----- Information provided

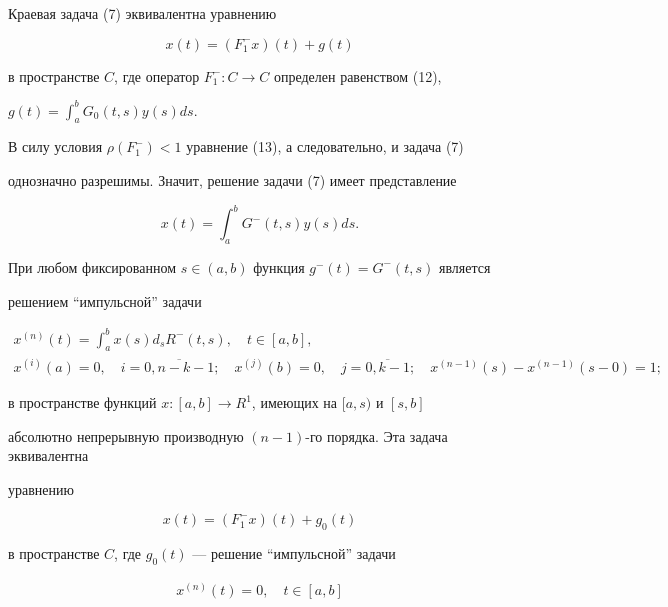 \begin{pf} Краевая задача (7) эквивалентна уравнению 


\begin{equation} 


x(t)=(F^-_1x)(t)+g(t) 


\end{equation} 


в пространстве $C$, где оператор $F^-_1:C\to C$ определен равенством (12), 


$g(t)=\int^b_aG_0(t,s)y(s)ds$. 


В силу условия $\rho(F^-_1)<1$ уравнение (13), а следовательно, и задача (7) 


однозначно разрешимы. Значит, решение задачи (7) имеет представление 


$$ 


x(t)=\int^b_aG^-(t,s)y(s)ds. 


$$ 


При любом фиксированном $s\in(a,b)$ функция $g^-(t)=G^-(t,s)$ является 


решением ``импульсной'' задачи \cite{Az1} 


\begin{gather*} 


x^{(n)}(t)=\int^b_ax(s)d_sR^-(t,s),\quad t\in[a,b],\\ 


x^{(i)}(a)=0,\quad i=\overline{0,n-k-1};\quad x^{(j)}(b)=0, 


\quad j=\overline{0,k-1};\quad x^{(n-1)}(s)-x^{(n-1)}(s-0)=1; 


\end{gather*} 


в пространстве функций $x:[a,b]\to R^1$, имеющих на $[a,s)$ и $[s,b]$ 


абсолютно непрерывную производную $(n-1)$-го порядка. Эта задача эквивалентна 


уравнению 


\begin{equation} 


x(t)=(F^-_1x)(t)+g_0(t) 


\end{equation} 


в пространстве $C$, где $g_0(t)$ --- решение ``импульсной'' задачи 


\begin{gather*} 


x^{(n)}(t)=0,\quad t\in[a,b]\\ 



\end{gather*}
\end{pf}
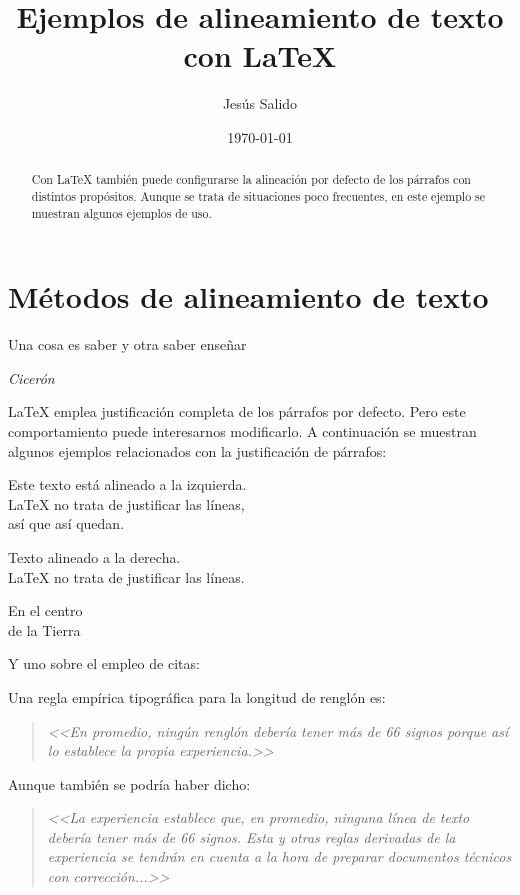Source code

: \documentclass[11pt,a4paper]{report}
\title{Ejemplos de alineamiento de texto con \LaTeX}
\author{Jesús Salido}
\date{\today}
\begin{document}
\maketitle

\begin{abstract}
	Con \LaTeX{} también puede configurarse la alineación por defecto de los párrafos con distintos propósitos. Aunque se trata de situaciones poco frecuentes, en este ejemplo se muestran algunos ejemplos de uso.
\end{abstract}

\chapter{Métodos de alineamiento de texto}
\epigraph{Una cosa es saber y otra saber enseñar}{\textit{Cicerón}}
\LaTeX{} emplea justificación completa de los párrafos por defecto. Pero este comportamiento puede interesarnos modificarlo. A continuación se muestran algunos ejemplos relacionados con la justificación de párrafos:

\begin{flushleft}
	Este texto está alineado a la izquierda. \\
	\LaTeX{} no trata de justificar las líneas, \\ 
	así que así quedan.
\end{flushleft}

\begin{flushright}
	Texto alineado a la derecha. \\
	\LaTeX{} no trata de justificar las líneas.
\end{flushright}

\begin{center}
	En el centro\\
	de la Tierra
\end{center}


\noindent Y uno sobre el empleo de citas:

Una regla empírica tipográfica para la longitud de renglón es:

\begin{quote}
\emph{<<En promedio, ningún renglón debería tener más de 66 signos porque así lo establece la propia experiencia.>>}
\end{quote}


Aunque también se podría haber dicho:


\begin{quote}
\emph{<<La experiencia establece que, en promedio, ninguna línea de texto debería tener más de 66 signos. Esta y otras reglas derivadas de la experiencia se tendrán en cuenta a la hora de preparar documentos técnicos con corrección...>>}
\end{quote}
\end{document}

----------
----- Information provided

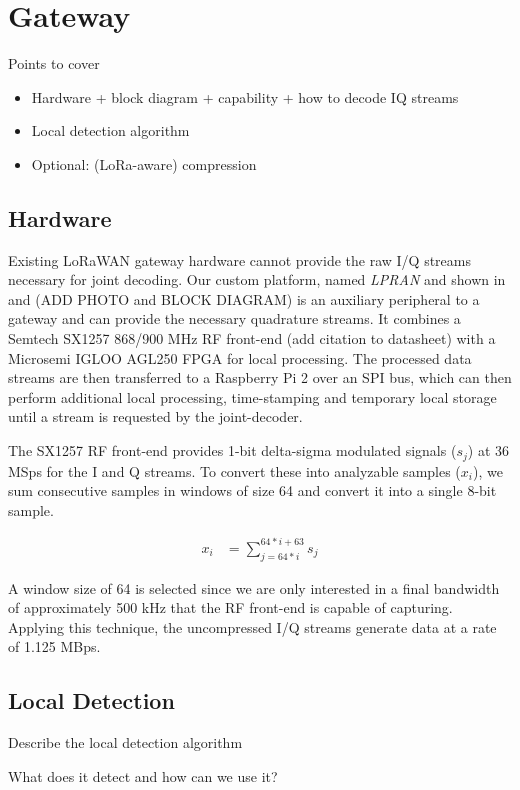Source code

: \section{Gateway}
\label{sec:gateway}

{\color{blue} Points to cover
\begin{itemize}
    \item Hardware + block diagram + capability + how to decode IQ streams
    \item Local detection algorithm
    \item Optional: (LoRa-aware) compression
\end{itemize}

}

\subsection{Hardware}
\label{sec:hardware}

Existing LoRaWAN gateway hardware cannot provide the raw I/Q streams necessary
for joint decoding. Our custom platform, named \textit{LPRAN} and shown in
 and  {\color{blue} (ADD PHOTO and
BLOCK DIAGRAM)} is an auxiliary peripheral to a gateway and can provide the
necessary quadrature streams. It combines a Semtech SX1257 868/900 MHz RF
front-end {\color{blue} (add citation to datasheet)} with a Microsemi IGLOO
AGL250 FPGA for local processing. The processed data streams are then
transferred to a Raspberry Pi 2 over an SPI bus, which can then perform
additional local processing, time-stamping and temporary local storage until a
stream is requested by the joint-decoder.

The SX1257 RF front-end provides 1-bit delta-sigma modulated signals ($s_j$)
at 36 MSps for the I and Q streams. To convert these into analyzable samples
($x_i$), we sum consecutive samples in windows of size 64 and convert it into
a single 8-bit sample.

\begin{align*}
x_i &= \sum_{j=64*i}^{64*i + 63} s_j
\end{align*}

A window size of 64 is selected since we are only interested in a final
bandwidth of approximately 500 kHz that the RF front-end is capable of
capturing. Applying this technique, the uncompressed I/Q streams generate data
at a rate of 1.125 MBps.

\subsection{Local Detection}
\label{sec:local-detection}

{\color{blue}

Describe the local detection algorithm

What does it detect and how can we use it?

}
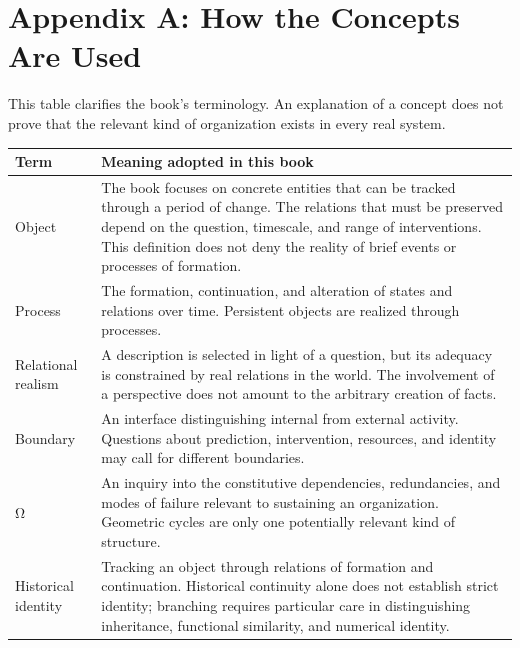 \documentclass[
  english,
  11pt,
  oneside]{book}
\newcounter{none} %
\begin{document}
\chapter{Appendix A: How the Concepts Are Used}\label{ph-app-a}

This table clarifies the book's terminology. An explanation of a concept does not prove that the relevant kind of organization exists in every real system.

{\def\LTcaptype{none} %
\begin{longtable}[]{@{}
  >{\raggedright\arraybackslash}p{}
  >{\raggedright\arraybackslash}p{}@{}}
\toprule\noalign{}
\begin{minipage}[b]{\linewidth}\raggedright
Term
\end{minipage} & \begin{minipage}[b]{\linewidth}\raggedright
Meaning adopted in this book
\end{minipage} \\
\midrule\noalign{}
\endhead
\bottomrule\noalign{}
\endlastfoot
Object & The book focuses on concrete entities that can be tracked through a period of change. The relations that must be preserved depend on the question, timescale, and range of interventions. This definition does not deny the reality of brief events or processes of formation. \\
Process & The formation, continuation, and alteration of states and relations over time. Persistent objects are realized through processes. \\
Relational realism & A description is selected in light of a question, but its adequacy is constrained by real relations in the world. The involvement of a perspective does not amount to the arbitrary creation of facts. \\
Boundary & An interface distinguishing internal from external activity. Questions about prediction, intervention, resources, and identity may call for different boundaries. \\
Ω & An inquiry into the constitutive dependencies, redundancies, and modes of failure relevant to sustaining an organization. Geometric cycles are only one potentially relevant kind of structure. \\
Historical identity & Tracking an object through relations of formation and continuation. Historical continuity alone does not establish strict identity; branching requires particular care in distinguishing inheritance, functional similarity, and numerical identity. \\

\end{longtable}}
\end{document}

----------

● **Task prompt**
Among the records above, extract exactly the lines from the line with "x(t)=(F^-_1x)(t)+g(t)" to the line with "При любом фиксированном", both lines included, and leave out the rest.

● **Result of the task**
x(t)=(F^-_1x)(t)+g(t) 


\end{equation} 


в пространстве $C$, где оператор $F^-_1:C\to C$ определен равенством (12), 


$g(t)=\int^b_aG_0(t,s)y(s)ds$. 


В силу условия $\rho(F^-_1)<1$ уравнение (13), а следовательно, и задача (7) 


однозначно разрешимы. Значит, решение задачи (7) имеет представление 


$$ 


x(t)=\int^b_aG^-(t,s)y(s)ds. 


$$ 


При любом фиксированном $s\in(a,b)$ функция $g^-(t)=G^-(t,s)$ является 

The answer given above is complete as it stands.